===== DATA TO PROCESS =====

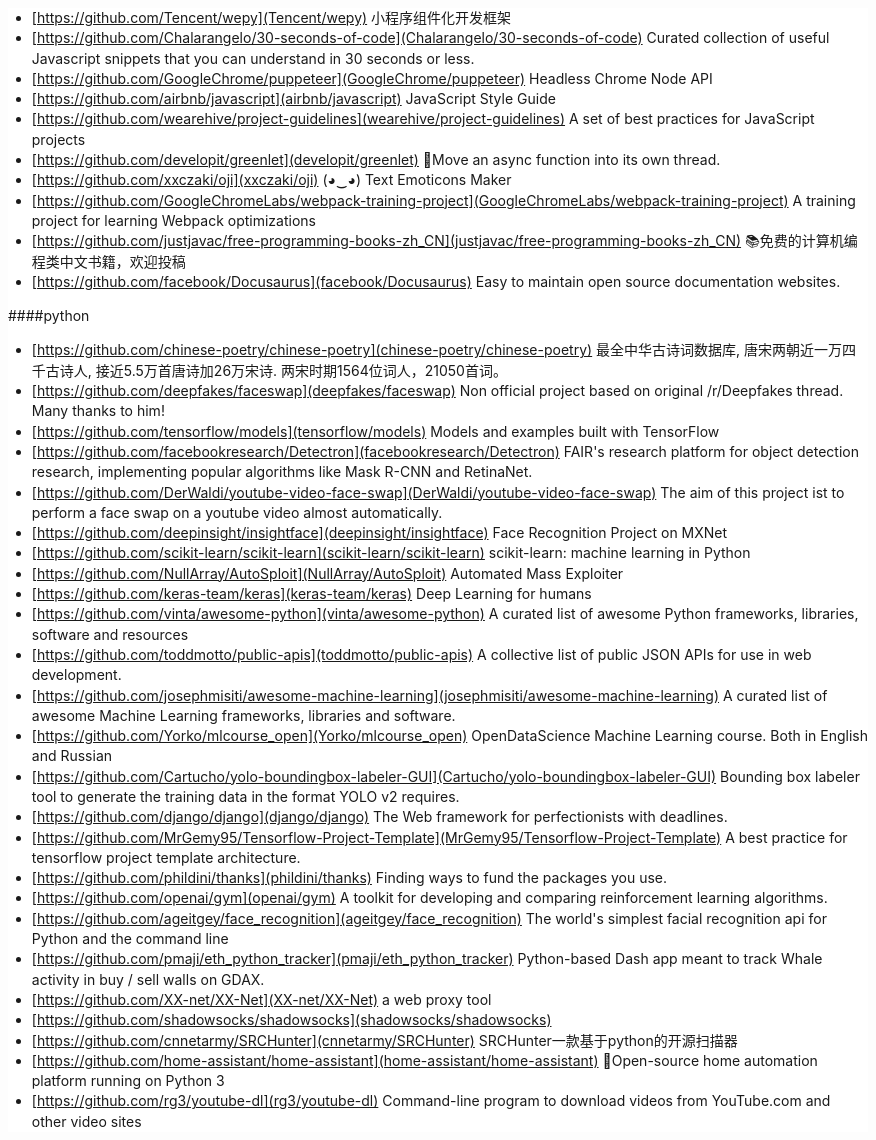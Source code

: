 * [https://github.com/Tencent/wepy](Tencent/wepy) 小程序组件化开发框架
* [https://github.com/Chalarangelo/30-seconds-of-code](Chalarangelo/30-seconds-of-code) Curated collection of useful Javascript snippets that you can understand in 30 seconds or less.
* [https://github.com/GoogleChrome/puppeteer](GoogleChrome/puppeteer) Headless Chrome Node API
* [https://github.com/airbnb/javascript](airbnb/javascript) JavaScript Style Guide
* [https://github.com/wearehive/project-guidelines](wearehive/project-guidelines) A set of best practices for JavaScript projects
* [https://github.com/developit/greenlet](developit/greenlet) 🦎Move an async function into its own thread.
* [https://github.com/xxczaki/oji](xxczaki/oji) (◕‿◕) Text Emoticons Maker
* [https://github.com/GoogleChromeLabs/webpack-training-project](GoogleChromeLabs/webpack-training-project) A training project for learning Webpack optimizations
* [https://github.com/justjavac/free-programming-books-zh_CN](justjavac/free-programming-books-zh_CN) 📚免费的计算机编程类中文书籍，欢迎投稿
* [https://github.com/facebook/Docusaurus](facebook/Docusaurus) Easy to maintain open source documentation websites.

####python
* [https://github.com/chinese-poetry/chinese-poetry](chinese-poetry/chinese-poetry) 最全中华古诗词数据库, 唐宋两朝近一万四千古诗人, 接近5.5万首唐诗加26万宋诗. 两宋时期1564位词人，21050首词。
* [https://github.com/deepfakes/faceswap](deepfakes/faceswap) Non official project based on original /r/Deepfakes thread. Many thanks to him!
* [https://github.com/tensorflow/models](tensorflow/models) Models and examples built with TensorFlow
* [https://github.com/facebookresearch/Detectron](facebookresearch/Detectron) FAIR's research platform for object detection research, implementing popular algorithms like Mask R-CNN and RetinaNet.
* [https://github.com/DerWaldi/youtube-video-face-swap](DerWaldi/youtube-video-face-swap) The aim of this project ist to perform a face swap on a youtube video almost automatically.
* [https://github.com/deepinsight/insightface](deepinsight/insightface) Face Recognition Project on MXNet
* [https://github.com/scikit-learn/scikit-learn](scikit-learn/scikit-learn) scikit-learn: machine learning in Python
* [https://github.com/NullArray/AutoSploit](NullArray/AutoSploit) Automated Mass Exploiter
* [https://github.com/keras-team/keras](keras-team/keras) Deep Learning for humans
* [https://github.com/vinta/awesome-python](vinta/awesome-python) A curated list of awesome Python frameworks, libraries, software and resources
* [https://github.com/toddmotto/public-apis](toddmotto/public-apis) A collective list of public JSON APIs for use in web development.
* [https://github.com/josephmisiti/awesome-machine-learning](josephmisiti/awesome-machine-learning) A curated list of awesome Machine Learning frameworks, libraries and software.
* [https://github.com/Yorko/mlcourse_open](Yorko/mlcourse_open) OpenDataScience Machine Learning course. Both in English and Russian
* [https://github.com/Cartucho/yolo-boundingbox-labeler-GUI](Cartucho/yolo-boundingbox-labeler-GUI) Bounding box labeler tool to generate the training data in the format YOLO v2 requires.
* [https://github.com/django/django](django/django) The Web framework for perfectionists with deadlines.
* [https://github.com/MrGemy95/Tensorflow-Project-Template](MrGemy95/Tensorflow-Project-Template) A best practice for tensorflow project template architecture.
* [https://github.com/phildini/thanks](phildini/thanks) Finding ways to fund the packages you use.
* [https://github.com/openai/gym](openai/gym) A toolkit for developing and comparing reinforcement learning algorithms.
* [https://github.com/ageitgey/face_recognition](ageitgey/face_recognition) The world's simplest facial recognition api for Python and the command line
* [https://github.com/pmaji/eth_python_tracker](pmaji/eth_python_tracker) Python-based Dash app meant to track Whale activity in buy / sell walls on GDAX.
* [https://github.com/XX-net/XX-Net](XX-net/XX-Net) a web proxy tool
* [https://github.com/shadowsocks/shadowsocks](shadowsocks/shadowsocks)
* [https://github.com/cnnetarmy/SRCHunter](cnnetarmy/SRCHunter) SRCHunter一款基于python的开源扫描器
* [https://github.com/home-assistant/home-assistant](home-assistant/home-assistant) 🏡Open-source home automation platform running on Python 3
* [https://github.com/rg3/youtube-dl](rg3/youtube-dl) Command-line program to download videos from YouTube.com and other video sites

=====

• [TASK DESCRIPTION] Give back exactly the lines from the first line of the data through the line with "R-CNN and RetinaNet.", pictures excluded.

• [WRITTEN ANSWER]
Source code

: * [https://github.com/Tencent/wepy](Tencent/wepy) 小程序组件化开发框架
* [https://github.com/Chalarangelo/30-seconds-of-code](Chalarangelo/30-seconds-of-code) Curated collection of useful Javascript snippets that you can understand in 30 seconds or less.
* [https://github.com/GoogleChrome/puppeteer](GoogleChrome/puppeteer) Headless Chrome Node API
* [https://github.com/airbnb/javascript](airbnb/javascript) JavaScript Style Guide
* [https://github.com/wearehive/project-guidelines](wearehive/project-guidelines) A set of best practices for JavaScript projects
* [https://github.com/developit/greenlet](developit/greenlet) 🦎Move an async function into its own thread.
* [https://github.com/xxczaki/oji](xxczaki/oji) (◕‿◕) Text Emoticons Maker
* [https://github.com/GoogleChromeLabs/webpack-training-project](GoogleChromeLabs/webpack-training-project) A training project for learning Webpack optimizations
* [https://github.com/justjavac/free-programming-books-zh_CN](justjavac/free-programming-books-zh_CN) 📚免费的计算机编程类中文书籍，欢迎投稿
* [https://github.com/facebook/Docusaurus](facebook/Docusaurus) Easy to maintain open source documentation websites.

####python
* [https://github.com/chinese-poetry/chinese-poetry](chinese-poetry/chinese-poetry) 最全中华古诗词数据库, 唐宋两朝近一万四千古诗人, 接近5.5万首唐诗加26万宋诗. 两宋时期1564位词人，21050首词。
* [https://github.com/deepfakes/faceswap](deepfakes/faceswap) Non official project based on original /r/Deepfakes thread. Many thanks to him!
* [https://github.com/tensorflow/models](tensorflow/models) Models and examples built with TensorFlow
* [https://github.com/facebookresearch/Detectron](facebookresearch/Detectron) FAIR's research platform for object detection research, implementing popular algorithms like Mask R-CNN and RetinaNet.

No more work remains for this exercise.